You own the evidence
The part that's easy to undersell: this is your database. The catalog deploys into your environment, the bfx tables are yours to query, index, retain, and report on, and the audit history accumulates as a record you control rather than telemetry that lives in someone else's console. The metadata model already maps which columns carry meaning, so wiring a control total to the right column isn't a separate modeling exercise (the same mapping discipline that makes column-level lineage work). And because the catalog is the integration point the pipelines already write to, the reconciliation evidence shows up as a byproduct of running, not as extra instrumentation you have to build, which is most of what the dev diary on integrating with the BimlCatalog is about.

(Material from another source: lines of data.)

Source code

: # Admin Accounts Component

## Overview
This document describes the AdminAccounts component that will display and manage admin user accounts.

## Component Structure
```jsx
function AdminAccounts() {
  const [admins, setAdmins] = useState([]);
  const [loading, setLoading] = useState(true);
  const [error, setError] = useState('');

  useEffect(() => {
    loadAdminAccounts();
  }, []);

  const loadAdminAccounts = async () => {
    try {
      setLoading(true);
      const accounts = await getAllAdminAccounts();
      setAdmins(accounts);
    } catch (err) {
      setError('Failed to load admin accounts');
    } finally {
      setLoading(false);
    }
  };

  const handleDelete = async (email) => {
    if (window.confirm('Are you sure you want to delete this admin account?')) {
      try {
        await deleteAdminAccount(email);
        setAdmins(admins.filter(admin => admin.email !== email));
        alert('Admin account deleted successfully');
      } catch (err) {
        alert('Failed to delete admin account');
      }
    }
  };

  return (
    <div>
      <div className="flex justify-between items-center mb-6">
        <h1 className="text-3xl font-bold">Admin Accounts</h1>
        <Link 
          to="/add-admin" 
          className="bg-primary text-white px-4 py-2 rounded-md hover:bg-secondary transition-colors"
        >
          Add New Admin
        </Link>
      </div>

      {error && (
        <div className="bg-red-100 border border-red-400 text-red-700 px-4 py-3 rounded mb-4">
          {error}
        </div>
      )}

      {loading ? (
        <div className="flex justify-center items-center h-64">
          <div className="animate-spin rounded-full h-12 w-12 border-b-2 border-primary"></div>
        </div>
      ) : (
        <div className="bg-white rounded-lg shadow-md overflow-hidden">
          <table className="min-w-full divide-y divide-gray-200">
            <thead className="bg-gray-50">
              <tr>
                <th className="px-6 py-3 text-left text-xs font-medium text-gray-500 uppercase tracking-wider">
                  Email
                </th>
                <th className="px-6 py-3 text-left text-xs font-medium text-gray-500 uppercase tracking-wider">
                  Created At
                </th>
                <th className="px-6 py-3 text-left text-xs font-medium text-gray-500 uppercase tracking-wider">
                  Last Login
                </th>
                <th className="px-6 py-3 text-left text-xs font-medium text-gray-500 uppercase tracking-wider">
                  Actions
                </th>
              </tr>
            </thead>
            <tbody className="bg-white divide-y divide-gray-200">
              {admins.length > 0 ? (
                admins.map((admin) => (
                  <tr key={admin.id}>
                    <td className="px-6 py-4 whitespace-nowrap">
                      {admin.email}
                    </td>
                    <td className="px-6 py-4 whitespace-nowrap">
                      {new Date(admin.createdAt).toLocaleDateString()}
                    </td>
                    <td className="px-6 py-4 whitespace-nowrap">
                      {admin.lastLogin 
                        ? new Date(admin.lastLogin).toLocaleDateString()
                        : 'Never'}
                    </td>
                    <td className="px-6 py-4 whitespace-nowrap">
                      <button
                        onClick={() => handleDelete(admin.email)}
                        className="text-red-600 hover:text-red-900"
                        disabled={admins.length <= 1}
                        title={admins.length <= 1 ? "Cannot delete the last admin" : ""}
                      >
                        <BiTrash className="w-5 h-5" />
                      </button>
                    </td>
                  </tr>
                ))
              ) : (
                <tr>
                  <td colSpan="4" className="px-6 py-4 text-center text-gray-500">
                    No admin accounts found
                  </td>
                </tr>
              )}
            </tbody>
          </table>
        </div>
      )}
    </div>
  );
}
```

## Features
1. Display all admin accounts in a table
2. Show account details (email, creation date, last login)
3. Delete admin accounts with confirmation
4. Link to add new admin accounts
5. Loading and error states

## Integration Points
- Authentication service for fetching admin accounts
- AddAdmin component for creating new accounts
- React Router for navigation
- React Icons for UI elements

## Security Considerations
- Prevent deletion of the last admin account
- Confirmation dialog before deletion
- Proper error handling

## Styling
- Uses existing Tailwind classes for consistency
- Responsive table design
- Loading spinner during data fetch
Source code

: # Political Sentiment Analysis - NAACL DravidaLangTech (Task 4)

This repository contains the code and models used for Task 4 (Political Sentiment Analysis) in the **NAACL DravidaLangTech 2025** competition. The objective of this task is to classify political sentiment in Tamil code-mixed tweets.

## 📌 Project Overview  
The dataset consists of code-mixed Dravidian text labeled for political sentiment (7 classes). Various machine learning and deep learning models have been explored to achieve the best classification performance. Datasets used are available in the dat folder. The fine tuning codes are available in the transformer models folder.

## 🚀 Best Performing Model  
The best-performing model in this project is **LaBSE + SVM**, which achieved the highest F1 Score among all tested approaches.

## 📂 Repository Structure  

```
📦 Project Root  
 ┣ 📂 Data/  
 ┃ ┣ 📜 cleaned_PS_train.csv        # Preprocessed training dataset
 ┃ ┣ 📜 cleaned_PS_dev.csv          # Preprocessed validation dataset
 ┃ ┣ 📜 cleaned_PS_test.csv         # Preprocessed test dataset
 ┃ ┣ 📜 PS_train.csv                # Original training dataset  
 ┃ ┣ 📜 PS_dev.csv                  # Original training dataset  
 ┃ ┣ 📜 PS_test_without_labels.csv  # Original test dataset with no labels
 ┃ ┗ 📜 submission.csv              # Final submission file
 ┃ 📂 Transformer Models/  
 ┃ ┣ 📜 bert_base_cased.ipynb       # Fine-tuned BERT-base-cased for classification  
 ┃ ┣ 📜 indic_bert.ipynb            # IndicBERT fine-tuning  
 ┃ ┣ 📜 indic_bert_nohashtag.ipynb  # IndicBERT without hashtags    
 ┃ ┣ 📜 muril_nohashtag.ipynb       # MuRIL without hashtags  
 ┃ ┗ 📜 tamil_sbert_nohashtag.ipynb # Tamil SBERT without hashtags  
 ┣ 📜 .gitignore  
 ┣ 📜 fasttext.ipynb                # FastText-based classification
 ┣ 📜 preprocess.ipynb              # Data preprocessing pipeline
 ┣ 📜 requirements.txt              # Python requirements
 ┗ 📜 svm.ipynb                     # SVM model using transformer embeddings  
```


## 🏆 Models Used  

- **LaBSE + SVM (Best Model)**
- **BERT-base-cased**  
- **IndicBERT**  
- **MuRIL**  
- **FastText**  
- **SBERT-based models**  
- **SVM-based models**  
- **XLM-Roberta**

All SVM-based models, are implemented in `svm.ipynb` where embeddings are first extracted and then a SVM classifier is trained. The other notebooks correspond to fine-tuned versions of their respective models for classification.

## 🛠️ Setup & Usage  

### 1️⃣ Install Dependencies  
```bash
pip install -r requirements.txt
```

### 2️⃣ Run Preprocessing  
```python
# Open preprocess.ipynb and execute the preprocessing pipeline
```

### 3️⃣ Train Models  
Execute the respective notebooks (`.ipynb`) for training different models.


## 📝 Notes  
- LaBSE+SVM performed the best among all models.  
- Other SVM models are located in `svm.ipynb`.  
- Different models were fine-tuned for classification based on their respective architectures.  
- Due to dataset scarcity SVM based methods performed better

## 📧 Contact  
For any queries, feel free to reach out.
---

Row counts will keep going green. That's fine; they're a coarse smoke test and they catch the gross failures. But "the same number of rows arrived" was never the claim anyone actually cared about. The claim is "the same amount of money arrived, and it matches the source." A column control total in a table you own is how you make that claim checkable, and a drifted sum is how you find out before someone else does.